Die Kleider des Toten lagen im Nebenzimmer.
»Da, das Hemd, Sir -«, sagte der eine Beamte, »ich kann mir die blauen Flecken auf der Brust nicht erklären.«
Larry breitete das zusammengewickelte Hemd unter der Lampe auseinander. Ein Frackhemd, kaum getrocknet, auf der Brust, deutlich sichtbar, blaurote Flecken.
»Tintenstiftflecken.« Der verschwundene Bleistift fiel ihm ein. Was sollten aber diese drei unregelmäßigen Reihen von Krähenfüßen und Haken bedeuten?
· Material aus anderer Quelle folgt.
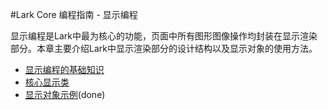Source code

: #Lark Core 编程指南 - 显示编程


显示编程是Lark中最为核心的功能，页面中所有图形图像操作均封装在显示渲染部分。本章主要介绍Lark中显示渲染部分的设计结构以及显示对象的使用方法。

* [显示编程的基础知识](5-1-display-about.md)
* [核心显示类](5-2-display-class.md)
* [显示对象示例](5-3-display-demo.md)(done)
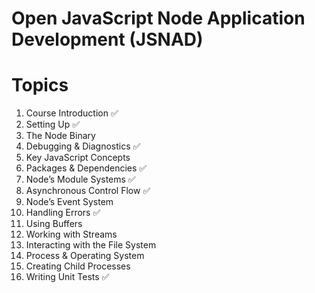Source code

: # Open JavaScript Node Application Development (JSNAD)

# Topics

1. Course Introduction ✅
2. Setting Up ✅
3. The Node Binary
4. Debugging & Diagnostics ✅
5. Key JavaScript Concepts
6. Packages & Dependencies ✅
7. Node’s Module Systems ✅
8. Asynchronous Control Flow ✅
9. Node’s Event System
10. Handling Errors ✅
11. Using Buffers
12. Working with Streams
13. Interacting with the File System
14. Process & Operating System
15. Creating Child Processes
16. Writing Unit Tests ✅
Da kam ihm eine Idee. Rasch drehte er das Hemd um. Auf die hintere Innenseite des Hemdes waren drei Zeilen geschrieben worden - mit Tintenstift. Die Schrift hatte auf die Vorderseite des nassen Hemdes abgefärbt und die Flecken verursacht.
Die Buchstaben waren etwas verlaufen, aber man konnte noch deutlich lesen:
›Den Tod vor Augen vermache ich, Gordon Stuart aus Calgary, Merryhill Ranch, mein ganzes Vermögen meiner Tochter Clarissa und bitte die Gerichte, dies als meinen letzten Willen und mein Testament anerkennen zu wollen. - Gordon Stuart.‹
Darunter stand noch eine fast unleserliche, abgebrochene Zeile:
›O... hat mich in eine Falle...‹
»Das ist das merkwürdigste Testament, das mir je unter die Augen gekommen ist.«
Larry legte das Hemd weg, ging in die Leichenkammer zurück und untersuchte den Toten noch einmal. Eine Hand war zusammengekrampft, was die Ärzte offenbar übersehen hatten. Als er mit größter Anstrengung die Finger auseinanderbog, fiel mit leichtern Klingen etwas auf den Steinfußboden. Er bückte sich danach, es war ein zerbrochener Manschettenknopf mit eigenartigem Muster - ein Kranz kleiner Diamanten auf schwarzem Emaillegrund. Er suchte noch einmal gründlich, ohne jedoch etwas Neues finden zu können.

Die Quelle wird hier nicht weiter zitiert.